This should be a great time to run the world’s largest airline, with years of fat profits, record travel demand and a huge vote of confidence from billionaire investor Warren Buffett. Instead, American Airlines is trailing the market again after a lackluster 2016 and a 21 percent drop in 2015. It abandoned part of a plan to eke out a few extra bucks by squeezing fliers into tighter spaces. Tough new security rules could be around the corner. And a lack of staffers in the Trump administration is impeding progress on a trade dispute with Persian Gulf airlines.
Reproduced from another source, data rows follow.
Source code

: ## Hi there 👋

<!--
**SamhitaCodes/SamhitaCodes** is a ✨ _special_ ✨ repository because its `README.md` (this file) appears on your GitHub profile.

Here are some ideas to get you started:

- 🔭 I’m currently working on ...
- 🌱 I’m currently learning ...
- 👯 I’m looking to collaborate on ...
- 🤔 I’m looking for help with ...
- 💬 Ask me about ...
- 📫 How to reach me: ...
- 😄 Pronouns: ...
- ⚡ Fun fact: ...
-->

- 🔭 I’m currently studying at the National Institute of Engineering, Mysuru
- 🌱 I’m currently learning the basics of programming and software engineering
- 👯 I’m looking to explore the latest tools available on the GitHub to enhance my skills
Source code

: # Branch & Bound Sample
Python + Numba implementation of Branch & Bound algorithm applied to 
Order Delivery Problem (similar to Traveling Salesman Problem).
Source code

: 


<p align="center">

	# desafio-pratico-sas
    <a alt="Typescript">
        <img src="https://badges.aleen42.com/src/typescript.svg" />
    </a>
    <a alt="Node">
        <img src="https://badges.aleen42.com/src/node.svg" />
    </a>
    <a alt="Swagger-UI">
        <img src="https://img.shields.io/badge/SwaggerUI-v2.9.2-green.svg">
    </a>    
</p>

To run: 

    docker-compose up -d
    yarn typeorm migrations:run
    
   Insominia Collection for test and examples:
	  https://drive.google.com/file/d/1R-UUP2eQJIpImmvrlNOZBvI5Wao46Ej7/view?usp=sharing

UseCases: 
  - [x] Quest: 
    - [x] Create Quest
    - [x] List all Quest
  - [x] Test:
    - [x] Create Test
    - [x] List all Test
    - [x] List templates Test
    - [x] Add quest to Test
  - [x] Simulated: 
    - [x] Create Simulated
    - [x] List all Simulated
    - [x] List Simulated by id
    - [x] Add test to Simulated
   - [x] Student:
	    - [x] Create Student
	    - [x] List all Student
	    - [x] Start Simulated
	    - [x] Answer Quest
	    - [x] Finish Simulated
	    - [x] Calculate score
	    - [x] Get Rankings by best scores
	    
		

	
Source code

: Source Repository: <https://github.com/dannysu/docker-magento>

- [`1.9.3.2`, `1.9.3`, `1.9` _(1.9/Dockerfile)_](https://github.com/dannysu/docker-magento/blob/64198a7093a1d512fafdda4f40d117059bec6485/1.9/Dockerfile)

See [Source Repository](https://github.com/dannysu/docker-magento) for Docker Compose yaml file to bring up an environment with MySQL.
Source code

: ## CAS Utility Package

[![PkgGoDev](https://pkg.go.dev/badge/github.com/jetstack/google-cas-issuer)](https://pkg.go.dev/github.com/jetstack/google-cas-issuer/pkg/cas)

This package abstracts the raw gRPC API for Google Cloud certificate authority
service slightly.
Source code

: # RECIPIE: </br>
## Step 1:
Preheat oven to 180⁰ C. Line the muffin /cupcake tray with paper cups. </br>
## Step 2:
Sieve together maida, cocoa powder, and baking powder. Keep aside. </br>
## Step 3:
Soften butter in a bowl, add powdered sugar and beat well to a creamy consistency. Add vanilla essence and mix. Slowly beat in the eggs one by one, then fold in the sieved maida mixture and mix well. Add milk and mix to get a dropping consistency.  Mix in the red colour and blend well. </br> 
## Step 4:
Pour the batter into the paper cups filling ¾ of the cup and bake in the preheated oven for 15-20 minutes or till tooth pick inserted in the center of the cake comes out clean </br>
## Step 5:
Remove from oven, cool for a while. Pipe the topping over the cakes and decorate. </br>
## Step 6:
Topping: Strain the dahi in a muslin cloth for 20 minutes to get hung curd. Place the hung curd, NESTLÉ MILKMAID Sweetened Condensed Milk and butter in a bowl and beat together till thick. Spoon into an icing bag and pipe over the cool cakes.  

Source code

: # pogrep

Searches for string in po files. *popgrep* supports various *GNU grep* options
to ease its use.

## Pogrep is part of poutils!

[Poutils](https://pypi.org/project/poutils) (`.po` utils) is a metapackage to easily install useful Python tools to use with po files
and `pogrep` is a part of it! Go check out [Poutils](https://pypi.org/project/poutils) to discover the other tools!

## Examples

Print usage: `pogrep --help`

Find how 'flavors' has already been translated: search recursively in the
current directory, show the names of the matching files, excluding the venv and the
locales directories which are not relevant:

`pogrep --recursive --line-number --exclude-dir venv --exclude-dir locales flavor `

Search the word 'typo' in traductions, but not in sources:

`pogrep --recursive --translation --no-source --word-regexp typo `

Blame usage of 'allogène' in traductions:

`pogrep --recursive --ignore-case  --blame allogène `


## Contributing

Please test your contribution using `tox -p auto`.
But this time is different, says Doug Parker, American’s chief executive officer. Airlines have left behind “continuous boom and bust cycles where the busts were bigger than the boom.” The challenge now is to win over investors and customers in an age when every misstep can be magnified on social media.
“The industry has been transformed,” he said in an interview Thursday at Bloomberg’s headquarters in New York. But “if you look at valuations, they don’t seem to reflect that view. If today’s earnings were believed to be sustainable, all of our valuations would be higher.”
American Airlines Group Inc.’s stock price is about 10 times earnings per share for the last 12 months. That’s in line with rivals Delta Air Lines Inc. and United Continental Holdings Inc. But it’s half the average of companies on the S&P Industrials Index.
American advanced 5.2 percent this year through Thursday, compared with 9.1 percent for industrial companies and a similar return for the broad S&P 500 Index. The airline slid less than 1 percent to $48.85 at 2:21 p.m. in New York.
Some investors might be waiting to see if the industry survives a downturn without steep losses, Parker said. Rising oil prices and debt had been two big sources of trouble in the past. American hasn’t hedging its jet-fuel costs for several years. Parker says prices won’t get too much higher unless the U.S. economy improves considerably. Moreover, stronger growth would benefit American by increasing travel demand, creating what the CEO sees as a natural hedge.
American has more debt than other carriers, but Parker says that’s partly because it has a younger fleet of planes. The Fort Worth, Texas-based carrier also has a bigger cash cushion than Delta or United to deal with nasty surprises.
The bottom line? American is positioned to earn $5 billion annually before taxes in an average year, he said. In weak years, profits may drop to $3 billion without reverting to the crushing losses of the past, he said. The outlook is good enough for Buffett’s Berkshire Hathaway Inc. It took big stakes in American, Delta, United and Southwest Airlines Co. last year and now ranks among the top three holders of each carrier.
Improving customer service remains a work in progress at American. So does winning over a workforce of 120,000 people, especially at a company with a long history of labor-management strife. That’s even more important at a time when airlines are under the microscope after a passenger was dragged off a United flight, sparking a public-relations debacle when video of the incident took social media by storm.
“The world has changed in the last few months for airlines,” Parker said. “We shouldn’t ignore that.”
Nor can it ignore potentially toughened security restrictions as the U.S. government studies whether to expand a ban on in-flight laptops because of the risk of terrorist attacks. A prohibition already exists on U.S.-bound flights from 10 airports in North Africa and the Middle East. The Department of Homeland Security is studying whether to extend those restrictions to Europe or even some international departures from the U.S.
“It’s not an easy task,” he said. “We’ll figure it all out but certainly what it requires is a level of screening that doesn’t exist today.”
Another priority: help from the U.S. government and President Donald Trump on a trade dispute with three fast-growing Persian Gulf airlines.
American, Delta and United are renewing efforts to win support for their request that the U.S. hold talks to see if Qatar and the United Arab Emirates are violating Open Skies agreements and promoting unfair competition.
The U.S. carriers argue that government funds from those countries are enabling Emirates, Etihad Airways and Qatar Airways Ltd. to compete unfairly. A shortage of Trump administration staffers has stymied progress, Parker said.
“I think they share the concern,” he said. “I think it’s well known that in many cases, their ability to handle a wide number of things is constrained somewhat by their ability to have staff.”